Everyday Systems: nosdiet: message 533 of 3212

< previous message | next message >

Note: This is an archived message from our old discussion software. Join the current discussion here.

Subject: An hour's homework on aspartame...
From: Reinhard Engels
Date: Tue, 2 Mar 2004 20:36:43 -0800 (PST)
    
...is not nearly enough... I think I'd have to get a
PHD to get to the bottom of this.

I liked the tone and approach of this site:

http://aspartametruth.freeservers.com/

In a nutshell, it suggests that aspartame fears are
overblown and provides links (not just copied text) to
sources on both sides of the argument. The author
seems honest and genuinely interested in getting to
the truth.

But as I mentioned, an hour just isn't enough. There
are many, many terrifying anti-aspartame pages written
by people with much more impressive credentials than I
have. If I drank a lot of diet coke, I'd probably
spend a bit more time poking around.
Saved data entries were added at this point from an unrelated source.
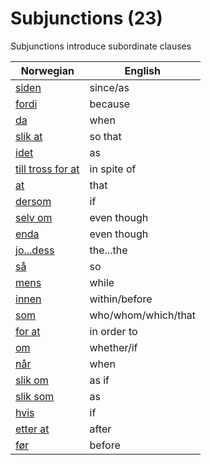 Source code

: # Subjunctions (23)

Subjunctions introduce subordinate clauses

| Norwegian | English |
| --- | --- |
| [siden](https://www.ordnett.no/search?language=no&phrase=siden) | since/as |
| [fordi](https://www.ordnett.no/search?language=no&phrase=fordi) | because |
| [da](https://www.ordnett.no/search?language=no&phrase=da) | when |
| [slik at](https://www.ordnett.no/search?language=no&phrase=slik%20at) | so that |
| [idet](https://www.ordnett.no/search?language=no&phrase=idet) | as |
| [till tross for at](https://www.ordnett.no/search?language=no&phrase=till%20tross%20for%20at) | in spite of |
| [at](https://www.ordnett.no/search?language=no&phrase=at) | that |
| [dersom](https://www.ordnett.no/search?language=no&phrase=dersom) | if |
| [selv om](https://www.ordnett.no/search?language=no&phrase=selv%20om) | even though |
| [enda](https://www.ordnett.no/search?language=no&phrase=enda) | even though |
| [jo...dess](https://www.ordnett.no/search?language=no&phrase=jo...dess) | the...the |
| [så](https://www.ordnett.no/search?language=no&phrase=så) | so |
| [mens](https://www.ordnett.no/search?language=no&phrase=mens) | while |
| [innen](https://www.ordnett.no/search?language=no&phrase=innen) | within/before |
| [som](https://www.ordnett.no/search?language=no&phrase=som) | who/whom/which/that |
| [for at](https://www.ordnett.no/search?language=no&phrase=for%20at) | in order to |
| [om](https://www.ordnett.no/search?language=no&phrase=om) | whether/if |
| [når](https://www.ordnett.no/search?language=no&phrase=når) | when |
| [slik om](https://www.ordnett.no/search?language=no&phrase=slik%20om) | as if |
| [slik som](https://www.ordnett.no/search?language=no&phrase=slik%20som) | as |
| [hvis](https://www.ordnett.no/search?language=no&phrase=hvis) | if |
| [etter at](https://www.ordnett.no/search?language=no&phrase=etter%20at) | after |
| [før](https://www.ordnett.no/search?language=no&phrase=før) | before |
One piece of
advice from an ex-librarian to people in that boat:
anyone can put up web sites (including ex-librarian
computer programmers who think they are qualified to
write about diet and exercise); you have to think
critically at what you read and ask yourself whether
it's from a reputable source. I'm not suggesting that
people who've posted haven't, just a friendly
reminder.

So what's my advice? Same as before. If you can do
without fake sugar, you might as well do without. If
you can minimize it, you might as well minimize it.
Apart from possible health issues, I think it's bad
psychology (and bad gastronomy). But if you really
can't do without pop of some kind, my hour's research
suggests diet pop is probably a better choice for most
people. I'll stand by my hierarchy of pop alternatives
that Rich mentioned.

As Tracy points out, there are other sweeteners that
seem to be less contentious than aspartame. If you can
get those instead, it seems like you might as well. 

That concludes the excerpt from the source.